What to produce: Scan the entries below for "badge" and copy each line that holds it.
Top of Available records
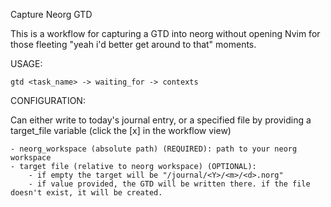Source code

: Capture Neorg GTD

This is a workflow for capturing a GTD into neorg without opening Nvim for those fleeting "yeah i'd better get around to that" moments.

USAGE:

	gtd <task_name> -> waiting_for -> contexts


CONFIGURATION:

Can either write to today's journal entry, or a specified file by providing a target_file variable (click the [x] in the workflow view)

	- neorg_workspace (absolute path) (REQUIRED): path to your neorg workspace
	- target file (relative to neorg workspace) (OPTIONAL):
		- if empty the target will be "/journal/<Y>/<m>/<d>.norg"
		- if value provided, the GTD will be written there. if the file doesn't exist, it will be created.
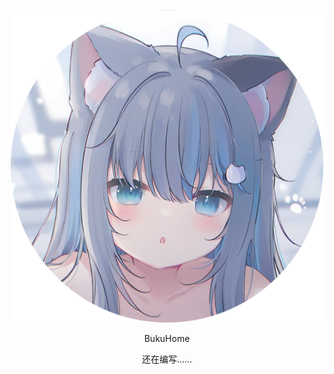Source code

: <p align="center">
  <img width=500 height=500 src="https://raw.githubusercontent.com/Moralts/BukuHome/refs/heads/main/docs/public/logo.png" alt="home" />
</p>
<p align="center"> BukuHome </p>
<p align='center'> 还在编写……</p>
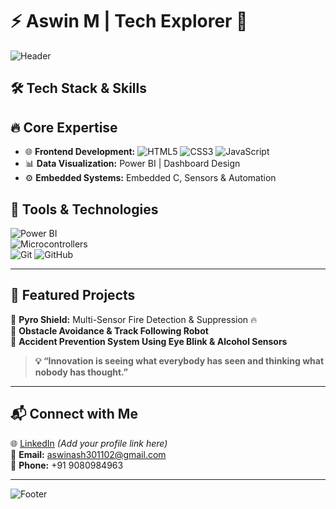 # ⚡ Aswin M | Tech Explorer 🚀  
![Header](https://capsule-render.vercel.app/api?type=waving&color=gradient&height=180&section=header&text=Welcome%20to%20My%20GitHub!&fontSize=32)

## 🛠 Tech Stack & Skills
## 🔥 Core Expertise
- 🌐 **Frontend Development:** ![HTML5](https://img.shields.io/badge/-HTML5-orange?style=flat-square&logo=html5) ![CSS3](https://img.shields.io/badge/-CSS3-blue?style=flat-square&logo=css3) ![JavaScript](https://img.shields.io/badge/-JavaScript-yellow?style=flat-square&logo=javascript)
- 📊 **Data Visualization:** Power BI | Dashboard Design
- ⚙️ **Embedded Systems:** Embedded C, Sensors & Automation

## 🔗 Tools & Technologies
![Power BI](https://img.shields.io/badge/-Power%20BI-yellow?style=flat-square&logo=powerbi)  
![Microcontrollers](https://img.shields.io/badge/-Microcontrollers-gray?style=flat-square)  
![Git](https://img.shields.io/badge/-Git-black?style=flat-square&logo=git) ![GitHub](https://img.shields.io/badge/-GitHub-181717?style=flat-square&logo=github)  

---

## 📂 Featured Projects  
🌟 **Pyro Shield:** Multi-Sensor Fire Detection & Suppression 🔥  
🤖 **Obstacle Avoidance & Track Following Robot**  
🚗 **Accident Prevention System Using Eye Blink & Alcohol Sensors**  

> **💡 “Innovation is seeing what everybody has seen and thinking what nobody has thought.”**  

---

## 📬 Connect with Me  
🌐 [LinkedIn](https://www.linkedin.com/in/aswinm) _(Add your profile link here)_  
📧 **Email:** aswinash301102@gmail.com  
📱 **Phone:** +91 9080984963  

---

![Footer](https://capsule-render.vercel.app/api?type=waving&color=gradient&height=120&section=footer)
Bottom of Available records
Top of Available records
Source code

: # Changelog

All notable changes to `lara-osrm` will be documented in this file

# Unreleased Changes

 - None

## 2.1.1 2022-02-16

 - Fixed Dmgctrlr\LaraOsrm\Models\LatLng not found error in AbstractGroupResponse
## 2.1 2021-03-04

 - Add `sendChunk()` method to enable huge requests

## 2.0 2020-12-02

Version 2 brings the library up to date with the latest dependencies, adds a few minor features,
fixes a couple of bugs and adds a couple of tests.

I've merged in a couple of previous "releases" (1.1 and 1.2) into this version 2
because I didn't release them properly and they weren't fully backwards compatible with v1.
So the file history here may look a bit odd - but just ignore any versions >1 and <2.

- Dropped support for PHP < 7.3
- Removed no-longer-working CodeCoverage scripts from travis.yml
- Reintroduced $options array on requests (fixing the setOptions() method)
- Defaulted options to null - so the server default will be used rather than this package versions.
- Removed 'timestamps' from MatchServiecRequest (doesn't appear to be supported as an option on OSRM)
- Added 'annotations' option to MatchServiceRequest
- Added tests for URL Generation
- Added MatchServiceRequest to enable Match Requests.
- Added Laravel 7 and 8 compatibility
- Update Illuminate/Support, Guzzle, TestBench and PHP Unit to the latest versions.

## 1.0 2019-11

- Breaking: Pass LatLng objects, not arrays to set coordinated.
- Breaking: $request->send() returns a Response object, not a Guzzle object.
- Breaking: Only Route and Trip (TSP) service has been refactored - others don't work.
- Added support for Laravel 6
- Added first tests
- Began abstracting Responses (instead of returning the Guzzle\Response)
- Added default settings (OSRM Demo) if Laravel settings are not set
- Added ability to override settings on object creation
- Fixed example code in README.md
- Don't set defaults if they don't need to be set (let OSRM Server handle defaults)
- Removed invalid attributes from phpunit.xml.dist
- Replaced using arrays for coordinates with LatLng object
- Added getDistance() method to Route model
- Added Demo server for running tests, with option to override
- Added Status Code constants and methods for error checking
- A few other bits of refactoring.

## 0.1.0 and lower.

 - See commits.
Bottom of Available records
Top of Available records
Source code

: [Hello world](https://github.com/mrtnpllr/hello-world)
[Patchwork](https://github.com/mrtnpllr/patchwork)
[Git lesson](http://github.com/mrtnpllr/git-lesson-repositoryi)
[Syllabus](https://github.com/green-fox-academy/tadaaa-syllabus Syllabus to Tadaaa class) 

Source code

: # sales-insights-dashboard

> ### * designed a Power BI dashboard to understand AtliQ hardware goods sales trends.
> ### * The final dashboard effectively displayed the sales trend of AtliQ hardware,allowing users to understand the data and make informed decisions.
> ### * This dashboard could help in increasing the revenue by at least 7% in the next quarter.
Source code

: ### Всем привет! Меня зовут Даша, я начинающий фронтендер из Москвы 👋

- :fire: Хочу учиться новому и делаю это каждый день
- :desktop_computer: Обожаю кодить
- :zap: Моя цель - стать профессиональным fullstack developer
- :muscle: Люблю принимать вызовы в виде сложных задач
Bottom of Available records
Written answer:
- 🌐 **Frontend Development:** ![HTML5](https://img.shields.io/badge/-HTML5-orange?style=flat-square&logo=html5) ![CSS3](https://img.shields.io/badge/-CSS3-blue?style=flat-square&logo=css3) ![JavaScript](https://img.shields.io/badge/-JavaScript-yellow?style=flat-square&logo=javascript)
![Power BI](https://img.shields.io/badge/-Power%20BI-yellow?style=flat-square&logo=powerbi)  
![Microcontrollers](https://img.shields.io/badge/-Microcontrollers-gray?style=flat-square)  
![Git](https://img.shields.io/badge/-Git-black?style=flat-square&logo=git) ![GitHub](https://img.shields.io/badge/-GitHub-181717?style=flat-square&logo=github)  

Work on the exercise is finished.